Even though video games/computer games/all things technology are a definite hobby of mine, I always feel an instant wave of guilt when I buy something shiny and new from the electronics store. Maybe it’s the fact that I can never quite justify buying an updated piece of technology until its predecessor breaks. Maybe it’s the fact that these gadgets tend to be quite costly. After a particularly offensive splurge, I always find myself thinking about the things I *could* have spent my money on, such as a new winter jacket, the set of tires I desperately need for my car, or even a jumbo pack of paper towels. Everyone needs paper towels, especially accident-prone graduate students whose work space is often so obliterated by kitchen mess that I can scarcely find the stack of papers I was working on.

Nonetheless, after purchasing a new iPod Touch yesterday afternoon, not even the threat of a dissertation deadline could keep me from spending an hour or two fiddling with the new features, transferring over my music, and testing out the sound with a few different pairs of headphones.
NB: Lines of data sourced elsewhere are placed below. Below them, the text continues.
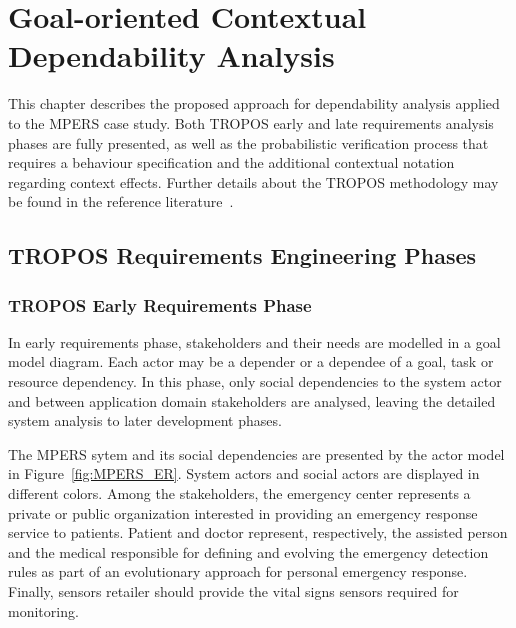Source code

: \chapter{Goal-oriented Contextual Dependability Analysis}\label{ch:proposal}

This chapter describes the proposed approach for dependability analysis applied to the MPERS case study. Both TROPOS early and late requirements analysis phases are fully presented, as well as the probabilistic verification process that requires a behaviour specification and the additional contextual notation regarding context effects. Further details about the TROPOS methodology may be found in the reference literature~\cite{Bresciani:2004}. 

\section{TROPOS Requirements Engineering Phases}

\subsection{TROPOS Early Requirements Phase}

In early requirements phase, stakeholders and their needs are modelled in a goal model diagram. Each actor may be a depender or a dependee of a goal, task or resource dependency. In this phase, only social dependencies to the system actor and between application domain stakeholders are analysed, leaving the detailed system analysis to later development phases.

The MPERS sytem and its social dependencies are presented by the actor model in Figure~\ref{fig:MPERS_ER}. System actors and social actors are displayed in different colors. Among the stakeholders, the emergency center represents a private or public organization interested in providing an emergency response service to patients. Patient and doctor represent, respectively, the assisted person and the medical responsible for defining and evolving the emergency detection rules as part of an evolutionary approach for personal emergency response. Finally, sensors retailer should provide the vital signs sensors required for monitoring.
In place of guilt, I actually felt satisfied that I was taking time out to enjoy my new purchase. I even felt satisfied that I had spent the money on a new gadget which wasn’t necessarily cheap, nor was it something I had initially planned to buy.

To support the Hylian economy, Link should be spending his rupees, not saving them.

I’ve heard that buyer’s guilt is considerably easier to shed than those extra turkey-pounds accumulated over the holidays. And although I’m not really one for resolutions, it’s 2012 and a particularly important year according to the Mayan calendar. So for the next 12 months, my resolution is to try and eliminate feeling guilty when it comes to purchasing the things I enjoy. And with a slew of new games and gadgets hitting the shelves in 2012, I’m sure I’ll have no trouble finding a way of stopping the guilt for good.